▸ Supplied material
------
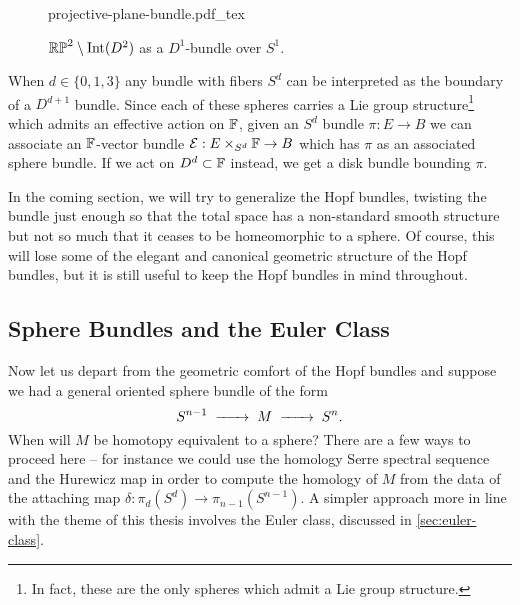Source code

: \begin{figure}[ht]
	\centering
	{projective-plane-bundle.pdf_tex}
	\caption{$\mathbb{RP}^2\setminus \operatorname{Int}(D^2)$ as a $D^1$-bundle over $S^1$.}\label{fig:mobius-bundle-and-hopf-bundle}
\end{figure}

\begin{remark}\label{rmk:lie-group-structure-Sd}
	When $d\in \{0,1,3\}$ any bundle with fibers $S^d$ can be interpreted as the boundary of a $D^{d+1}$ bundle. Since each of these spheres carries a Lie group structure\footnote{In fact, these are the only spheres which admit a Lie group structure.} which admits an effective action on $\mathbb{F}$, given an $S^d$ bundle $\pi : E \to B$ we can associate an $\mathbb{F}$-vector bundle $\mathcal{E} : E\times_{S^d} \mathbb{F} \to B$ which has $\pi$ as an associated sphere bundle. If we act on $D^d\subset \mathbb{F}$ instead, we get a disk bundle bounding $\pi$.
\end{remark}

In the coming section, we will try to generalize the Hopf bundles, twisting the bundle just enough so that the total space has a non-standard smooth structure but not so much that it ceases to be homeomorphic to a sphere.
Of course, this will lose some of the elegant and canonical geometric structure of the Hopf bundles, but it is still useful to keep the Hopf bundles in mind throughout.

\subsection{Sphere Bundles and the Euler Class}

Now let us depart from the geometric comfort of the Hopf bundles and suppose we had a general oriented sphere bundle of the form
\begin{equation}\label{eq:general-spherical-fibration}
	S^{n-1}\lkxto M \lkxto S^n.
\end{equation}
When will $M$ be homotopy equivalent to a sphere? There are a few ways to proceed here -- for instance we could use the homology Serre spectral sequence and the Hurewicz map in order to compute the homology of $M$ from the data of the attaching map $\delta : \pi_d(S^d) \to \pi_{n-1}(S^{n-1})$. 
A simpler approach more in line with the theme of this thesis involves the Euler class, discussed in \cref{sec:euler-class}.

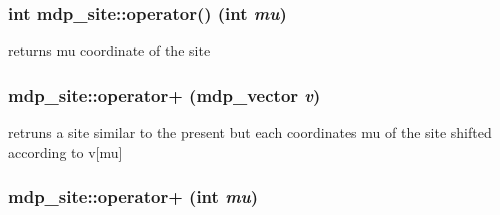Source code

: \label{classmdp__site_af393fef955cb91629ece72746a582236}
\hypertarget{classmdp__site_abbbb7f94657ed5112919578d63a3272c}{
\subsubsection[{operator()}]{\setlength{\rightskip}{0pt plus 5cm}int mdp\_\-site::operator() (int {\em mu})}}
\label{classmdp__site_abbbb7f94657ed5112919578d63a3272c}


returns mu coordinate of the site \hypertarget{classmdp__site_a5fc9e1550603644416108c92cbf3cab8}{
\subsubsection[{operator+}]{ mdp\_\-site::operator+ ({\bf mdp\_\-vector} {\em v})}}
\label{classmdp__site_a5fc9e1550603644416108c92cbf3cab8}
retruns a site similar to the present but each coordinates mu of the site shifted according to v\mbox{[}mu\mbox{]} \hypertarget{classmdp__site_a86993407e982dc5dbc92cca7dfdaa536}{
\subsubsection[{operator+}]{ mdp\_\-site::operator+ (int {\em mu})}}
\label{classmdp__site_a86993407e982dc5dbc92cca7dfdaa536}


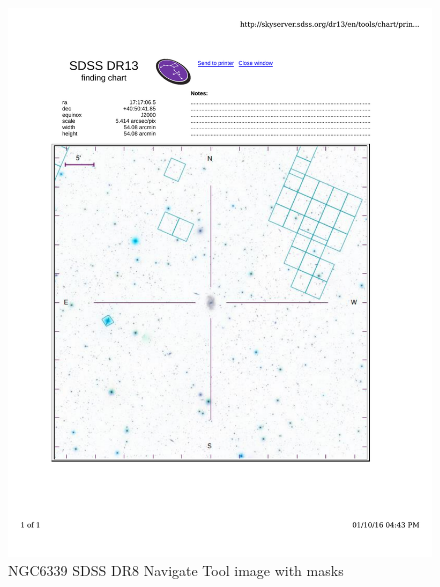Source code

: \documentclass[10pt,letterpaper]{article}
\begin{document}
\begin{figure}[h!]
\centering
\includegraphics[scale=0.7]{figures/NGC6339.pdf}
\caption{NGC6339 SDSS DR8 Navigate Tool image with masks}
\end{figure}
\end{document}

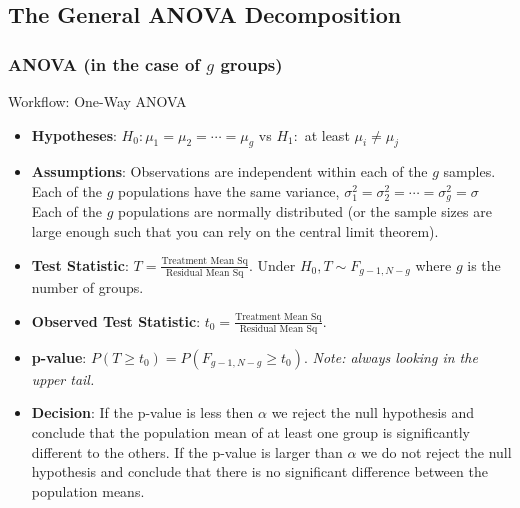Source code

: \documentclass[a4paper]{article}\usepackage[]{graphicx}\usepackage[]{xcolor}
\begin{document}
\subsection{The General ANOVA Decomposition}
\subsubsection{ANOVA (in the case of \( g \) groups)}
\begin{redbox}{Workflow: One-Way ANOVA}
	\begin{itemize}
		\item \textbf{Hypotheses}: \( H_0: \mu_1 = \mu_2 = \dotsb = \mu_g \) vs \( H_1: \) at least \( \mu_i \neq \mu_j \)
		\item \textbf{Assumptions}: Observations are independent within each of the \( g \) samples. Each of the \( g \) populations have the same variance, \( \sigma^2_1 = \sigma_2^2 = \dotsb = \sigma_g^2 = \sigma \) Each of the \( g \) populations are normally distributed (or the sample sizes are large enough such that you can rely on the central limit theorem).
		\item \textbf{Test Statistic}: \( T = \frac{\text{Treatment Mean Sq}}{\text{Residual Mean Sq}} \). Under \( H_0, T \sim F_{g-1,N-g} \) where \( g \) is the number of groups.
		\item \textbf{Observed Test Statistic}: \( t_0 = \frac{\text{Treatment Mean Sq}}{\text{Residual Mean Sq}} \).
		\item \textbf{p-value}: \( P (T \geq t_0) = P(F_{g-1,N-g} \geq t_0) \). \textit{Note: always looking in the upper tail.}
		\item \textbf{Decision}: If the p-value is less then \( \alpha \) we reject the null hypothesis and conclude that the population mean of at least one group is significantly different to the others. If the p-value is larger than \( \alpha \) we do not reject the null hypothesis and conclude that there is no significant difference between the population means.
	\end{itemize}
\end{redbox}
\end{document}

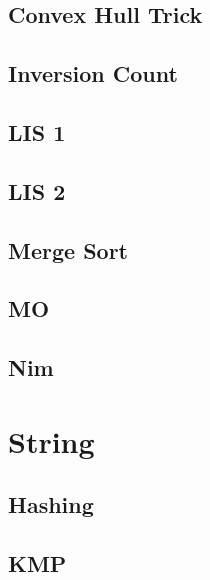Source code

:\documentclass[12pt, a4paper, twoside]{article}
\begin{document}
\subsection{Convex Hull Trick}


\subsection{Inversion Count}


\subsection{LIS 1}


\subsection{LIS 2}


\subsection{Merge Sort}


\subsection{MO}


\subsection{Nim}




%
%

\section{String}

\subsection{Hashing}


\subsection{KMP}

\end{document}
------
▸ Exercise objective
Reply with nothing but the number of lines in the listing that include "label".

▸ Written answer
7